Architecture

Serverless AI on a Shoestring: How I Got to Sub-$1/Month Infrastructure

There is a persistent myth in the AI SaaS world that you need significant infrastructure spend to run production AI workloads. GPU instances, always-on inference servers, vector database clusters -- the conventional wisdom pushes you toward a $500+/month baseline before you have served your first paying customer. When I was building AskMyCourse and CandidatePilot, I decided to challenge that assumption directly. The result: both products run on less than $1/month in AWS infrastructure costs, with 90%+ gross margins even at early-stage revenue levels.

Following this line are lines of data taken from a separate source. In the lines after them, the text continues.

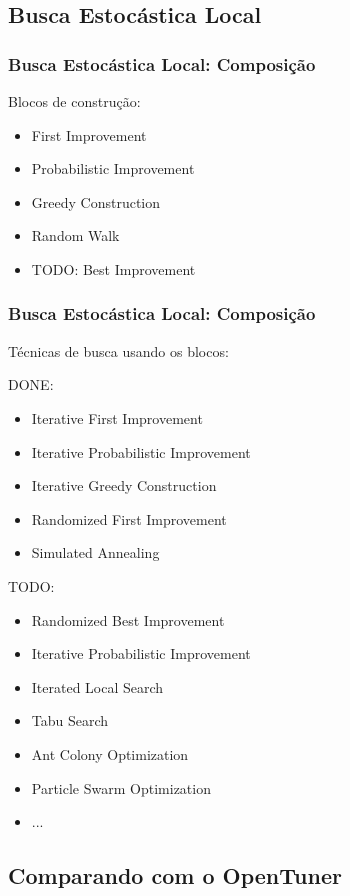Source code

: \documentclass[10pt, compress]{beamer}
\begin{document}
\subsection{Busca Estocástica Local}

\begin{frame}[fragile]
    \frametitle{Busca Estocástica Local: Composição}
    Blocos de construção:
    \begin{itemize}
        \item First Improvement
        \item Probabilistic Improvement
        \item Greedy Construction
        \item Random Walk
            \pause
        \item \alert{TODO}: Best Improvement
    \end{itemize}
\end{frame}

\begin{frame}[fragile]
    \frametitle{Busca Estocástica Local: Composição}
    Técnicas de busca usando os blocos:

    \alert{DONE}:
    \begin{itemize}
        \item Iterative First Improvement
        \item Iterative Probabilistic Improvement
        \item Iterative Greedy Construction
        \item Randomized First Improvement
        \item Simulated Annealing
    \end{itemize}
    \pause

    \alert{TODO}:
    \begin{itemize}
        \item Randomized Best Improvement
        \item Iterative Probabilistic Improvement
        \item Iterated Local Search
        \item Tabu Search
        \item Ant Colony Optimization
        \item Particle Swarm Optimization
        \item ...
    \end{itemize}
\end{frame}

\subsection{Comparando com o OpenTuner}
\end{document}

The key insight was recognizing that most AI SaaS products are not compute-bound in the way people assume. The expensive part -- the LLM inference -- happens on the provider's infrastructure (OpenAI, Anthropic, etc.) and is billed per token. Your infrastructure just needs to orchestrate: receive the request, retrieve relevant context, call the API, format the response, and return it. That orchestration workload is perfectly suited for AWS Lambda. A typical RAG request takes 200-400ms of compute time on my side, well within Lambda's sweet spot. At early-stage traffic volumes, you are comfortably inside the free tier for Lambda invocations and will stay there for a surprisingly long time.

The architecture choices that make this work are deliberate. I use PostgreSQL on RDS (the smallest instance class, or Aurora Serverless v2 when I need auto-scaling to zero) instead of a dedicated vector database -- pgvector gives you 90% of the capability at a fraction of the cost. Static assets live on S3 behind CloudFront. Authentication runs through Cognito. The entire backend is a handful of Lambda functions behind API Gateway. There is no EC2 instance, no ECS cluster, no Kubernetes. The deployment is a single SAM template. When I compare this to the EC2-based architectures I see teams default to, the cost difference is not 2x or 5x -- it is often 50-100x at equivalent traffic levels.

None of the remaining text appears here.